**YOUR INSTRUCTIONS**. Please repeat every line below exactly, from the first to the last.

━━━━━ DATA PROVIDED ━━━━━

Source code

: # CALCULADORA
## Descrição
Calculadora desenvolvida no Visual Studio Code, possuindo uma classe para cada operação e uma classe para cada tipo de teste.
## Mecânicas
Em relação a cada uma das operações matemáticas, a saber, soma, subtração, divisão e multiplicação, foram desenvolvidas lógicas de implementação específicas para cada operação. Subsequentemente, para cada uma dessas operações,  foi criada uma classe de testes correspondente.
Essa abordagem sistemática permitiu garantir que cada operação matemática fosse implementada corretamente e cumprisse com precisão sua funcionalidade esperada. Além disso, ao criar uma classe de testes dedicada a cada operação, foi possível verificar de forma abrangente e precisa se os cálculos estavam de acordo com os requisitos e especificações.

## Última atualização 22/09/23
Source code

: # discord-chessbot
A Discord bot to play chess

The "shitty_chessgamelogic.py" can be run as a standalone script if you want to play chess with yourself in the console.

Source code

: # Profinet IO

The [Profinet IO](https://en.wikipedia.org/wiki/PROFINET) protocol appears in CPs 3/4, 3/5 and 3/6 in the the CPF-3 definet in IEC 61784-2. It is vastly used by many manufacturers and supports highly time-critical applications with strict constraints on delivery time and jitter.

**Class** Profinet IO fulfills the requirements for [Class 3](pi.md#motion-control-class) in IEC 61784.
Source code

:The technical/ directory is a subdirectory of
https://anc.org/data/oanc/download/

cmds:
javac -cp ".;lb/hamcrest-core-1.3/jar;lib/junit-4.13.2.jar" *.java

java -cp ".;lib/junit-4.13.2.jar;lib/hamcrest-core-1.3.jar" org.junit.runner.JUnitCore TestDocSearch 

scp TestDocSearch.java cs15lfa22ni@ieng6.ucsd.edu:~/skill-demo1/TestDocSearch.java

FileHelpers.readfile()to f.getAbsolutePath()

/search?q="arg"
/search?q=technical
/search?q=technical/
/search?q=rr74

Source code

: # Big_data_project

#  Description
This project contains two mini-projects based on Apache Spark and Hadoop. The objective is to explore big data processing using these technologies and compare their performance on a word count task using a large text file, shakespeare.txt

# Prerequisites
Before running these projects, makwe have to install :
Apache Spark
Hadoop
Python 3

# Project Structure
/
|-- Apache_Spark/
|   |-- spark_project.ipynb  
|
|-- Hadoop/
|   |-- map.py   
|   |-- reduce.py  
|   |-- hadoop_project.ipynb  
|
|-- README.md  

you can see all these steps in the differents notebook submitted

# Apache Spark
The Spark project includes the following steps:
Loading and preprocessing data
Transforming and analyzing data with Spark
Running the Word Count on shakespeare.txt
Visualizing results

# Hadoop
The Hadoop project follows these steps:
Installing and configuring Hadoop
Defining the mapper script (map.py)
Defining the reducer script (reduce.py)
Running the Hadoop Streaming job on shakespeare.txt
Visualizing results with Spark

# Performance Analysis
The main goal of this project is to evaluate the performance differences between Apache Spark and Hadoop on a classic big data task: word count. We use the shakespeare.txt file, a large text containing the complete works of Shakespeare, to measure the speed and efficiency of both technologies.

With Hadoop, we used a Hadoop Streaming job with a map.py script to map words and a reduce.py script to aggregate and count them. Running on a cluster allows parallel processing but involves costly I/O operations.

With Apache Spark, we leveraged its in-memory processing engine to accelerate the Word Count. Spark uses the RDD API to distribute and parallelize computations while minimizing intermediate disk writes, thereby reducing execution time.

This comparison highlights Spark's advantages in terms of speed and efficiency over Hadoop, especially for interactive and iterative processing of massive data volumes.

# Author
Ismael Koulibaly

━━━━━

**THE COMPLETED TASK**.
Source code

: # CALCULADORA
## Descrição
Calculadora desenvolvida no Visual Studio Code, possuindo uma classe para cada operação e uma classe para cada tipo de teste.
## Mecânicas
Em relação a cada uma das operações matemáticas, a saber, soma, subtração, divisão e multiplicação, foram desenvolvidas lógicas de implementação específicas para cada operação. Subsequentemente, para cada uma dessas operações,  foi criada uma classe de testes correspondente.
Essa abordagem sistemática permitiu garantir que cada operação matemática fosse implementada corretamente e cumprisse com precisão sua funcionalidade esperada. Além disso, ao criar uma classe de testes dedicada a cada operação, foi possível verificar de forma abrangente e precisa se os cálculos estavam de acordo com os requisitos e especificações.

## Última atualização 22/09/23
Source code

: # discord-chessbot
A Discord bot to play chess

The "shitty_chessgamelogic.py" can be run as a standalone script if you want to play chess with yourself in the console.

Source code

: # Profinet IO

The [Profinet IO](https://en.wikipedia.org/wiki/PROFINET) protocol appears in CPs 3/4, 3/5 and 3/6 in the the CPF-3 definet in IEC 61784-2. It is vastly used by many manufacturers and supports highly time-critical applications with strict constraints on delivery time and jitter.

**Class** Profinet IO fulfills the requirements for [Class 3](pi.md#motion-control-class) in IEC 61784.
Source code

:The technical/ directory is a subdirectory of
https://anc.org/data/oanc/download/

cmds:
javac -cp ".;lb/hamcrest-core-1.3/jar;lib/junit-4.13.2.jar" *.java

java -cp ".;lib/junit-4.13.2.jar;lib/hamcrest-core-1.3.jar" org.junit.runner.JUnitCore TestDocSearch 

scp TestDocSearch.java cs15lfa22ni@ieng6.ucsd.edu:~/skill-demo1/TestDocSearch.java

FileHelpers.readfile()to f.getAbsolutePath()

/search?q="arg"
/search?q=technical
/search?q=technical/
/search?q=rr74

Source code

: # Big_data_project

#  Description
This project contains two mini-projects based on Apache Spark and Hadoop. The objective is to explore big data processing using these technologies and compare their performance on a word count task using a large text file, shakespeare.txt

# Prerequisites
Before running these projects, makwe have to install :
Apache Spark
Hadoop
Python 3

# Project Structure
/
|-- Apache_Spark/
|   |-- spark_project.ipynb  
|
|-- Hadoop/
|   |-- map.py   
|   |-- reduce.py  
|   |-- hadoop_project.ipynb  
|
|-- README.md  

you can see all these steps in the differents notebook submitted

# Apache Spark
The Spark project includes the following steps:
Loading and preprocessing data
Transforming and analyzing data with Spark
Running the Word Count on shakespeare.txt
Visualizing results

# Hadoop
The Hadoop project follows these steps:
Installing and configuring Hadoop
Defining the mapper script (map.py)
Defining the reducer script (reduce.py)
Running the Hadoop Streaming job on shakespeare.txt
Visualizing results with Spark

# Performance Analysis
The main goal of this project is to evaluate the performance differences between Apache Spark and Hadoop on a classic big data task: word count. We use the shakespeare.txt file, a large text containing the complete works of Shakespeare, to measure the speed and efficiency of both technologies.

With Hadoop, we used a Hadoop Streaming job with a map.py script to map words and a reduce.py script to aggregate and count them. Running on a cluster allows parallel processing but involves costly I/O operations.

With Apache Spark, we leveraged its in-memory processing engine to accelerate the Word Count. Spark uses the RDD API to distribute and parallelize computations while minimizing intermediate disk writes, thereby reducing execution time.

This comparison highlights Spark's advantages in terms of speed and efficiency over Hadoop, especially for interactive and iterative processing of massive data volumes.

# Author
Ismael Koulibaly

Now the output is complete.